Provided records:

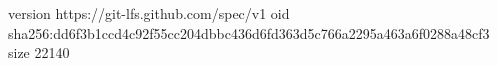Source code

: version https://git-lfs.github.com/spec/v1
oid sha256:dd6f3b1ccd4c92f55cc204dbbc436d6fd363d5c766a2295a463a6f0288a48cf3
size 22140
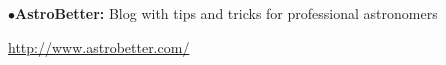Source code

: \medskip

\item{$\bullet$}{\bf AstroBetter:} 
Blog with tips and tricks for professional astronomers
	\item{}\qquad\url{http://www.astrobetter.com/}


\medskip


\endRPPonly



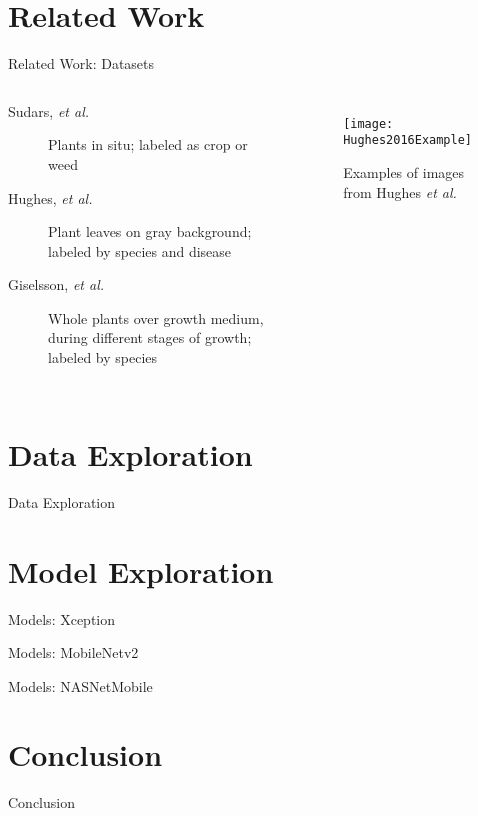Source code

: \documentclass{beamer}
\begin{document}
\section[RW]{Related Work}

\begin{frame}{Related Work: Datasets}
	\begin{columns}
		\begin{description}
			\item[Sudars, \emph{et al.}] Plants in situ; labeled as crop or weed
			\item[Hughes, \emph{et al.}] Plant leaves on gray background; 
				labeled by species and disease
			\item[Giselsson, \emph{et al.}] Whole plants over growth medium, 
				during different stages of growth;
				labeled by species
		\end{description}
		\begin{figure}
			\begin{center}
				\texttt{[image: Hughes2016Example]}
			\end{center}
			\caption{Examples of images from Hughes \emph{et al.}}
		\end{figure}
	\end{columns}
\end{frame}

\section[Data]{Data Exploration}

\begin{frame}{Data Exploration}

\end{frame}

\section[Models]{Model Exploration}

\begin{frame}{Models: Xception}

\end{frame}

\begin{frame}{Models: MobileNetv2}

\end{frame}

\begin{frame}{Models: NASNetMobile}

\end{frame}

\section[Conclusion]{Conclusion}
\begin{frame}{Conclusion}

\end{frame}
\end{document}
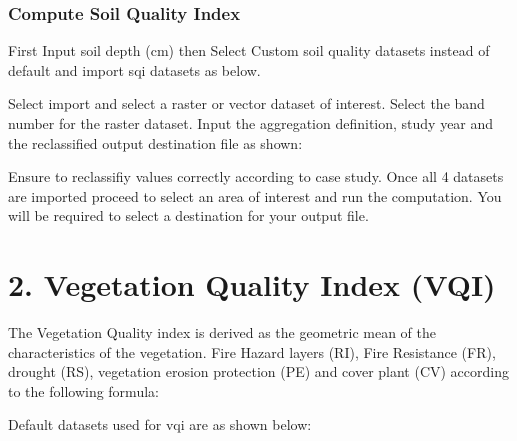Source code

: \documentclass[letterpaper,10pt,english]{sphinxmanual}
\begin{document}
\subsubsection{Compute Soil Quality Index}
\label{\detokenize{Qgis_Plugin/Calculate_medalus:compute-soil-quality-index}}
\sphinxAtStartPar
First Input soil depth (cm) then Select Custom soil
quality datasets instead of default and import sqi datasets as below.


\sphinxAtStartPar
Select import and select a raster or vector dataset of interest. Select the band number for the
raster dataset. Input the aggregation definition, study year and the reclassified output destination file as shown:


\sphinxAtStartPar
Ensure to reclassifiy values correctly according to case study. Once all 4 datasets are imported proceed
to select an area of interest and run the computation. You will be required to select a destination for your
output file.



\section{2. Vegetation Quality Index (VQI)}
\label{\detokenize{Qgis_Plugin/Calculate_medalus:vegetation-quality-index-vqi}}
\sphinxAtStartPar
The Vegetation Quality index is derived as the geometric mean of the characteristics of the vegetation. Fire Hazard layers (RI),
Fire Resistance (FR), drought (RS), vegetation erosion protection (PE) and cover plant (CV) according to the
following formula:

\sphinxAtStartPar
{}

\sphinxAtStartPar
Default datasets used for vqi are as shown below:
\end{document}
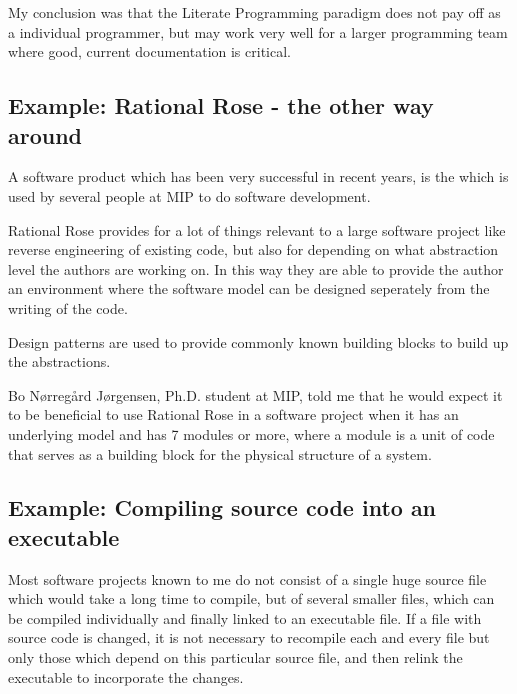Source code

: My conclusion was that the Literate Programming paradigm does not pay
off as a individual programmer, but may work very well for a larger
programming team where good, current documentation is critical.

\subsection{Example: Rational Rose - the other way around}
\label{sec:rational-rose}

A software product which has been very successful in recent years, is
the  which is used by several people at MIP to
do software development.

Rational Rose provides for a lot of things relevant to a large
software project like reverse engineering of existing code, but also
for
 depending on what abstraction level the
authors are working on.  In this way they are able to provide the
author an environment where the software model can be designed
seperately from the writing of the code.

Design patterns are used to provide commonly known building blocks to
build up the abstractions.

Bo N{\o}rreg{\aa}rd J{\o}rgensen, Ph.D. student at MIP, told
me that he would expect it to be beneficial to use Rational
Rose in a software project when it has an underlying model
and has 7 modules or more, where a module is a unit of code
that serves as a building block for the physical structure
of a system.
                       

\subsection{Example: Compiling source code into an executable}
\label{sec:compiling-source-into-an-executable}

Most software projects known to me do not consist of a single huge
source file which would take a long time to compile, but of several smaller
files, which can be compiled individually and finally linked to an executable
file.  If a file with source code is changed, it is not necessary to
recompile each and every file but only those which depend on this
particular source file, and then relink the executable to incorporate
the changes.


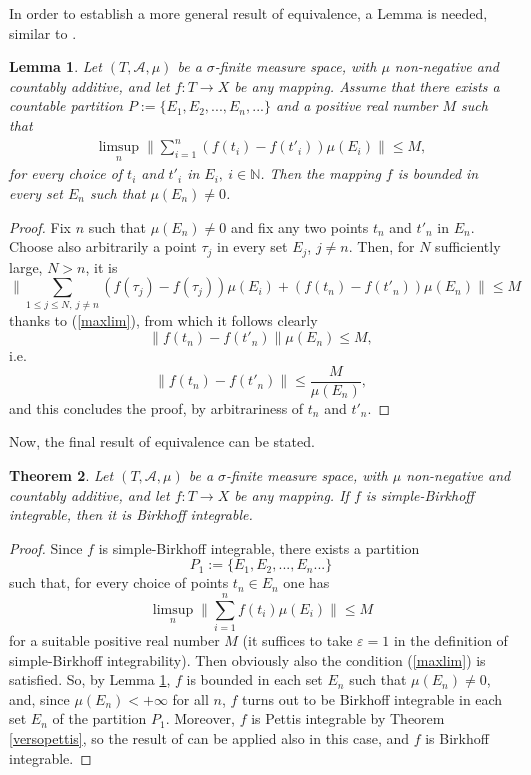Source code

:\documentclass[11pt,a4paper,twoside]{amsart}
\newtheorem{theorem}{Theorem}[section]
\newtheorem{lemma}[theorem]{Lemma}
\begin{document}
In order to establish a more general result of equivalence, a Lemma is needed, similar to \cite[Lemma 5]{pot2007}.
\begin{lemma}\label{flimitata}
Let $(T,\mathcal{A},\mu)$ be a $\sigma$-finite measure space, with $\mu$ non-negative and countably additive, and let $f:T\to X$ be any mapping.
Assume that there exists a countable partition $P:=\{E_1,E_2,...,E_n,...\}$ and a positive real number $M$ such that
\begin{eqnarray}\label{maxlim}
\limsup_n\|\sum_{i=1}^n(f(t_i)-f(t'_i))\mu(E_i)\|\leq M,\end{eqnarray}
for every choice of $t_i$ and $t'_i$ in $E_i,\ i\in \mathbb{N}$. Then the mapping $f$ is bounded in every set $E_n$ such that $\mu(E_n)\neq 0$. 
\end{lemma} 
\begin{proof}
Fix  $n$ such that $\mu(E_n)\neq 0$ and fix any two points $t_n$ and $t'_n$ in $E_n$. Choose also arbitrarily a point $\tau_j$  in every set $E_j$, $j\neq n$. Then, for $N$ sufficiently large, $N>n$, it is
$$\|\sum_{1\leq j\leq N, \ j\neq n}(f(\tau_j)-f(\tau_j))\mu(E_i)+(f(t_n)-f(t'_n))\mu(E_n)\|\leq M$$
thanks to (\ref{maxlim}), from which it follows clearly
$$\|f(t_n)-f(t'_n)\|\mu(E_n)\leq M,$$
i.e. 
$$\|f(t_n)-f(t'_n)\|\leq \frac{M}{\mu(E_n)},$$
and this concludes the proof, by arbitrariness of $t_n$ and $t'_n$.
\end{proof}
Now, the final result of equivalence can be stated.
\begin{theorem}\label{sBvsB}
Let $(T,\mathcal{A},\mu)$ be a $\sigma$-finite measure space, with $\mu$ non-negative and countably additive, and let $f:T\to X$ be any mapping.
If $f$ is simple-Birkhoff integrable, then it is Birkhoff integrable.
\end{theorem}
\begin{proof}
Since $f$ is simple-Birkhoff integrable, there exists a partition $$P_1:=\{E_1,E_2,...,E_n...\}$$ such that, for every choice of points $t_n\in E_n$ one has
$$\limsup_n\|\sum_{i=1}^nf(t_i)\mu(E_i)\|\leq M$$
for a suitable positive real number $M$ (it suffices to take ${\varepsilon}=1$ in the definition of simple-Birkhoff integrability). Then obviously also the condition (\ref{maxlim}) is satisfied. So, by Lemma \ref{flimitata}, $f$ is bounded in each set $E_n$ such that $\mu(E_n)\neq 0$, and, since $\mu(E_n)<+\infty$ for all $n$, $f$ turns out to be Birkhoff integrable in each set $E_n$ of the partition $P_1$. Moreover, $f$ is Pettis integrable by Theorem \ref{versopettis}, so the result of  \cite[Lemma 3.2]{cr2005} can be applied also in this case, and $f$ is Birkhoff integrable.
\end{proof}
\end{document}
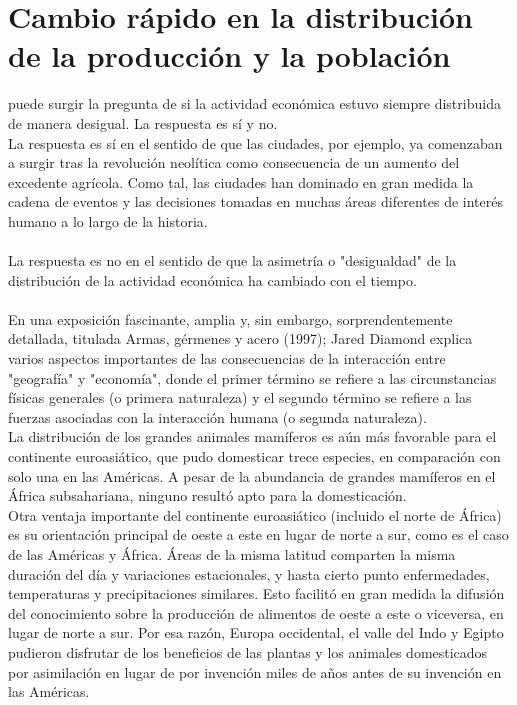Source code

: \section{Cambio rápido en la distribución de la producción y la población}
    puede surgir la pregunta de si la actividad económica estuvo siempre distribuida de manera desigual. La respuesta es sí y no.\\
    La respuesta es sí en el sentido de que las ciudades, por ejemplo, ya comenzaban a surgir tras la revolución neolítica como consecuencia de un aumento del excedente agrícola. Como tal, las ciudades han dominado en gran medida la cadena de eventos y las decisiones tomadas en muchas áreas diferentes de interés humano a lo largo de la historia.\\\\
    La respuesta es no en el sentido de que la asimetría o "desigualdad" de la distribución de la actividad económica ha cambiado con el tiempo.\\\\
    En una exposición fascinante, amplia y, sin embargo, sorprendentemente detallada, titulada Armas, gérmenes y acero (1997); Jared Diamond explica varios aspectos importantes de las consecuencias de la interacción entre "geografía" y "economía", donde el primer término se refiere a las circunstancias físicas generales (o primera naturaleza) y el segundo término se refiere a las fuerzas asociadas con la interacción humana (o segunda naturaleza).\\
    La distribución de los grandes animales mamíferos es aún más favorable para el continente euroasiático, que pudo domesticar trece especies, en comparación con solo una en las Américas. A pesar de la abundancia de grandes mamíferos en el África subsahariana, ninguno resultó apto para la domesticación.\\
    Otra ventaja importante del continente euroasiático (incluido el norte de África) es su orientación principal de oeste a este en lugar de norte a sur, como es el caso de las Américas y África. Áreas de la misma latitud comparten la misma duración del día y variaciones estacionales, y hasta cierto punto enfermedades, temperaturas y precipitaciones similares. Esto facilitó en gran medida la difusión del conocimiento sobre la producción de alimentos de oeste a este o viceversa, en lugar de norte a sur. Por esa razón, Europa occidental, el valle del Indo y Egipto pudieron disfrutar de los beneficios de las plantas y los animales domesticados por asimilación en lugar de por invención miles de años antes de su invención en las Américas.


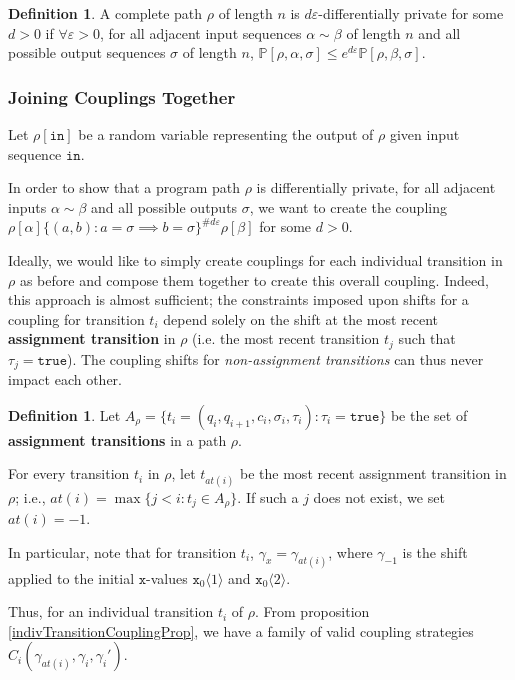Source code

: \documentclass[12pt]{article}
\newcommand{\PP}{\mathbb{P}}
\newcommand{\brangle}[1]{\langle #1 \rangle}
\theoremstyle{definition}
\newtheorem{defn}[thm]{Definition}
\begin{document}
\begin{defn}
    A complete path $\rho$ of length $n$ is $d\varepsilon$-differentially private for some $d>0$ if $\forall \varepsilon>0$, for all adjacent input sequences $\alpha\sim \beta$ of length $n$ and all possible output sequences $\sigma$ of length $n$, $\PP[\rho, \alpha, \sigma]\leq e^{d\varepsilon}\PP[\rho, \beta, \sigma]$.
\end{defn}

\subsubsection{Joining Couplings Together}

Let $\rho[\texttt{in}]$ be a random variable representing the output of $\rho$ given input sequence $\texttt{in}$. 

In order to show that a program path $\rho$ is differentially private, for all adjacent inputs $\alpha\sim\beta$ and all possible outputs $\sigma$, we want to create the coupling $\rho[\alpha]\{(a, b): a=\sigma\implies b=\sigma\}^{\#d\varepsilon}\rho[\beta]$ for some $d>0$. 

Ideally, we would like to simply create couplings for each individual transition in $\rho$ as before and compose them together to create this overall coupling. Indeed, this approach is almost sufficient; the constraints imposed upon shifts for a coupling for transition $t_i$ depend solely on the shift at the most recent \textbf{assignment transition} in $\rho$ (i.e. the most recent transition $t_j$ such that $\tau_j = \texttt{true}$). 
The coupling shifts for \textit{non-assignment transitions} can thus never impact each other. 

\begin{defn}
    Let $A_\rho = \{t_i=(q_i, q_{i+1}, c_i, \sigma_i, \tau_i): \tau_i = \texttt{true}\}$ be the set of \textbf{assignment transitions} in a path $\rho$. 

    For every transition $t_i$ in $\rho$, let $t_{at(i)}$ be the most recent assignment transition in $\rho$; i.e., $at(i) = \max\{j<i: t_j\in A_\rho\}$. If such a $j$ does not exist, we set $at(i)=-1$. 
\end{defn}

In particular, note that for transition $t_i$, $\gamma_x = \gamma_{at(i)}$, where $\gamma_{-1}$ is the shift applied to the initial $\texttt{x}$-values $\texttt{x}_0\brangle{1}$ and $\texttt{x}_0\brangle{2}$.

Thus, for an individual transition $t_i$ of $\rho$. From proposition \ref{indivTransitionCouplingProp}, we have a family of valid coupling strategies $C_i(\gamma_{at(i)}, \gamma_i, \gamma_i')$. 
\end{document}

Task statement: Of all the lines above, count the ones that include the string "Fire" and give the number alone.

Reply: 2